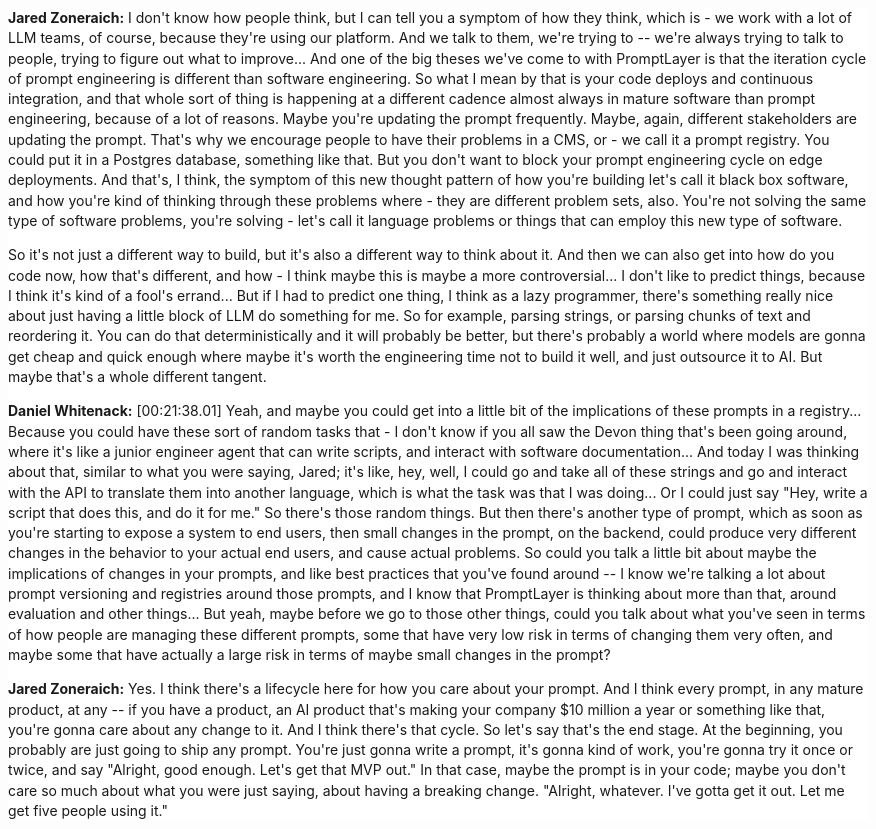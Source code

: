 **Jared Zoneraich:** I don't know how people think, but I can tell you a symptom of how they think, which is - we work with a lot of LLM teams, of course, because they're using our platform. And we talk to them, we're trying to -- we're always trying to talk to people, trying to figure out what to improve... And one of the big theses we've come to with PromptLayer is that the iteration cycle of prompt engineering is different than software engineering. So what I mean by that is your code deploys and continuous integration, and that whole sort of thing is happening at a different cadence almost always in mature software than prompt engineering, because of a lot of reasons. Maybe you're updating the prompt frequently. Maybe, again, different stakeholders are updating the prompt. That's why we encourage people to have their problems in a CMS, or - we call it a prompt registry. You could put it in a Postgres database, something like that. But you don't want to block your prompt engineering cycle on edge deployments. And that's, I think, the symptom of this new thought pattern of how you're building let's call it black box software, and how you're kind of thinking through these problems where - they are different problem sets, also. You're not solving the same type of software problems, you're solving - let's call it language problems or things that can employ this new type of software.

So it's not just a different way to build, but it's also a different way to think about it. And then we can also get into how do you code now, how that's different, and how - I think maybe this is maybe a more controversial... I don't like to predict things, because I think it's kind of a fool's errand... But if I had to predict one thing, I think as a lazy programmer, there's something really nice about just having a little block of LLM do something for me. So for example, parsing strings, or parsing chunks of text and reordering it. You can do that deterministically and it will probably be better, but there's probably a world where models are gonna get cheap and quick enough where maybe it's worth the engineering time not to build it well, and just outsource it to AI. But maybe that's a whole different tangent.

**Daniel Whitenack:** \[00:21:38.01\] Yeah, and maybe you could get into a little bit of the implications of these prompts in a registry... Because you could have these sort of random tasks that - I don't know if you all saw the Devon thing that's been going around, where it's like a junior engineer agent that can write scripts, and interact with software documentation... And today I was thinking about that, similar to what you were saying, Jared; it's like, hey, well, I could go and take all of these strings and go and interact with the API to translate them into another language, which is what the task was that I was doing... Or I could just say "Hey, write a script that does this, and do it for me." So there's those random things. But then there's another type of prompt, which as soon as you're starting to expose a system to end users, then small changes in the prompt, on the backend, could produce very different changes in the behavior to your actual end users, and cause actual problems. So could you talk a little bit about maybe the implications of changes in your prompts, and like best practices that you've found around -- I know we're talking a lot about prompt versioning and registries around those prompts, and I know that PromptLayer is thinking about more than that, around evaluation and other things... But yeah, maybe before we go to those other things, could you talk about what you've seen in terms of how people are managing these different prompts, some that have very low risk in terms of changing them very often, and maybe some that have actually a large risk in terms of maybe small changes in the prompt?

**Jared Zoneraich:** Yes. I think there's a lifecycle here for how you care about your prompt. And I think every prompt, in any mature product, at any -- if you have a product, an AI product that's making your company $10 million a year or something like that, you're gonna care about any change to it. And I think there's that cycle. So let's say that's the end stage. At the beginning, you probably are just going to ship any prompt. You're just gonna write a prompt, it's gonna kind of work, you're gonna try it once or twice, and say "Alright, good enough. Let's get that MVP out." In that case, maybe the prompt is in your code; maybe you don't care so much about what you were just saying, about having a breaking change. "Alright, whatever. I've gotta get it out. Let me get five people using it."
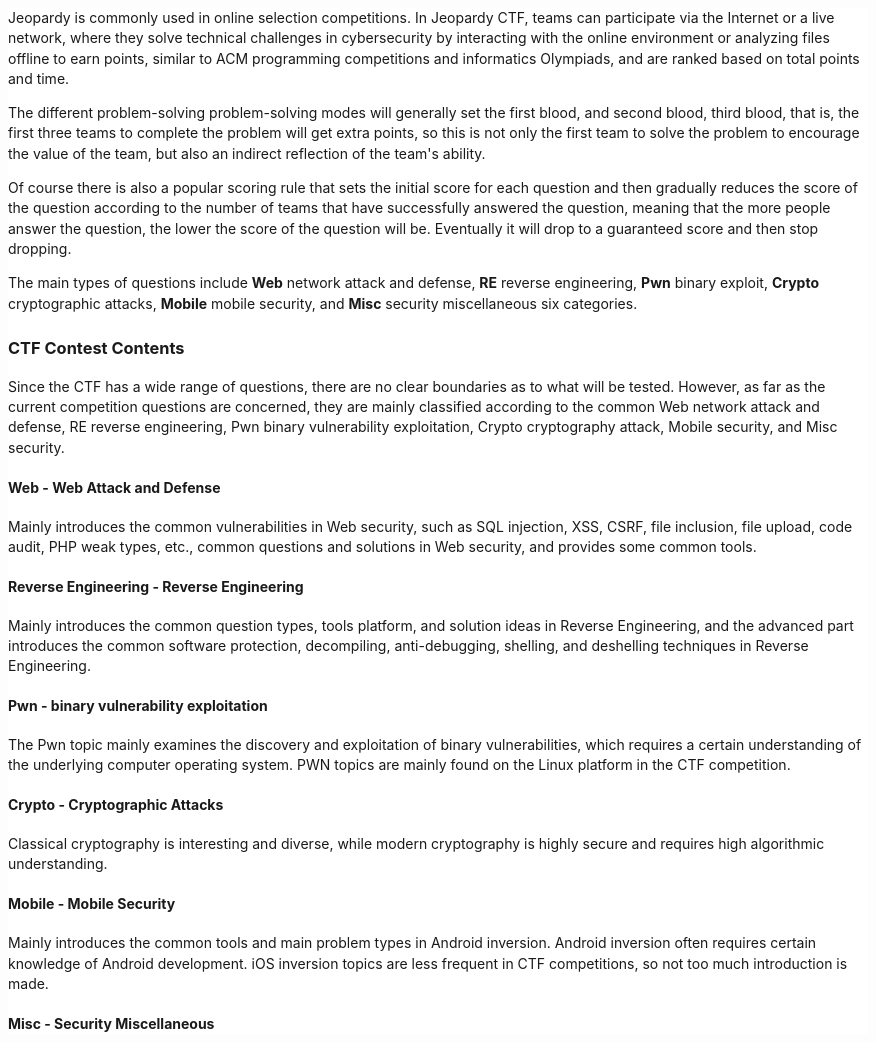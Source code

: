 Jeopardy is commonly used in online selection competitions. In Jeopardy CTF, teams can participate via the Internet or a live network, where they solve technical challenges in cybersecurity by interacting with the online environment or analyzing files offline to earn points, similar to ACM programming competitions and informatics Olympiads, and are ranked based on total points and time.

The different problem-solving problem-solving modes will generally set the first blood, and second blood, third blood, that is, the first three teams to complete the problem will get extra points, so this is not only the first team to solve the problem to encourage the value of the team, but also an indirect reflection of the team's ability.

Of course there is also a popular scoring rule that sets the initial score for each question and then gradually reduces the score of the question according to the number of teams that have successfully answered the question, meaning that the more people answer the question, the lower the score of the question will be. Eventually it will drop to a guaranteed score and then stop dropping.

The main types of questions include **Web** network attack and defense, **RE** reverse engineering, **Pwn** binary exploit, **Crypto** cryptographic attacks, **Mobile** mobile security, and **Misc** security miscellaneous six categories.

### CTF Contest Contents

Since the CTF has a wide range of questions, there are no clear boundaries as to what will be tested. However, as far as the current competition questions are concerned, they are mainly classified according to the common Web network attack and defense, RE reverse engineering, Pwn binary vulnerability exploitation, Crypto cryptography attack, Mobile security, and Misc security.

#### Web - Web Attack and Defense

Mainly introduces the common vulnerabilities in Web security, such as SQL injection, XSS, CSRF, file inclusion, file upload, code audit, PHP weak types, etc., common questions and solutions in Web security, and provides some common tools.

#### Reverse Engineering - Reverse Engineering

Mainly introduces the common question types, tools platform, and solution ideas in Reverse Engineering, and the advanced part introduces the common software protection, decompiling, anti-debugging, shelling, and deshelling techniques in Reverse Engineering.

#### Pwn - binary vulnerability exploitation

The Pwn topic mainly examines the discovery and exploitation of binary vulnerabilities, which requires a certain understanding of the underlying computer operating system. PWN topics are mainly found on the Linux platform in the CTF competition.

#### Crypto - Cryptographic Attacks

Classical cryptography is interesting and diverse, while modern cryptography is highly secure and requires high algorithmic understanding.

#### Mobile - Mobile Security

Mainly introduces the common tools and main problem types in Android inversion. Android inversion often requires certain knowledge of Android development. iOS inversion topics are less frequent in CTF competitions, so not too much introduction is made.

#### Misc - Security Miscellaneous
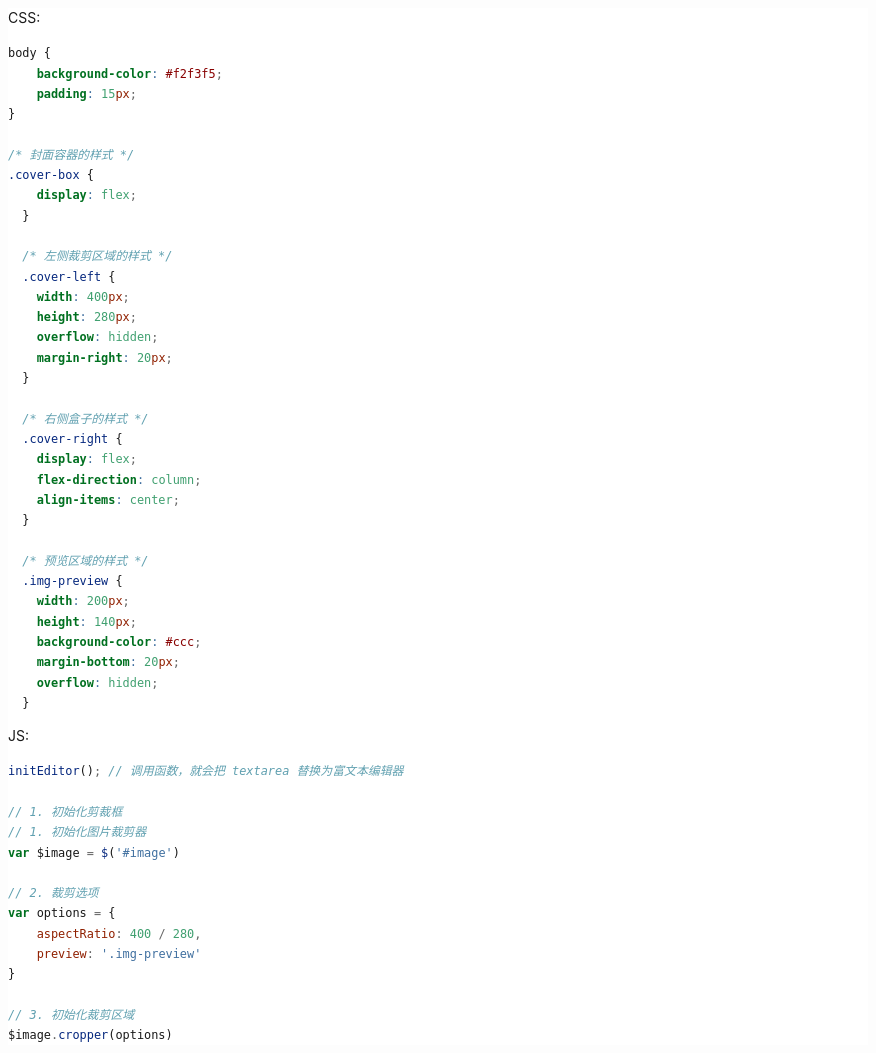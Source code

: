 CSS:

```css
body {
    background-color: #f2f3f5;
    padding: 15px;
}

/* 封面容器的样式 */
.cover-box {
    display: flex;
  }
  
  /* 左侧裁剪区域的样式 */
  .cover-left {
    width: 400px;
    height: 280px;
    overflow: hidden;
    margin-right: 20px;
  }
  
  /* 右侧盒子的样式 */
  .cover-right {
    display: flex;
    flex-direction: column;
    align-items: center;
  }
  
  /* 预览区域的样式 */
  .img-preview {
    width: 200px;
    height: 140px;
    background-color: #ccc;
    margin-bottom: 20px;
    overflow: hidden;
  }
```

JS:

```js
initEditor(); // 调用函数，就会把 textarea 替换为富文本编辑器

// 1. 初始化剪裁框
// 1. 初始化图片裁剪器
var $image = $('#image')

// 2. 裁剪选项
var options = {
    aspectRatio: 400 / 280,
    preview: '.img-preview'
}

// 3. 初始化裁剪区域
$image.cropper(options)
```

*****

▸ Your assignment
Looking only at the lines of the material above, count those containing "cryptography" and give that number by itself.

▸ Your solution
2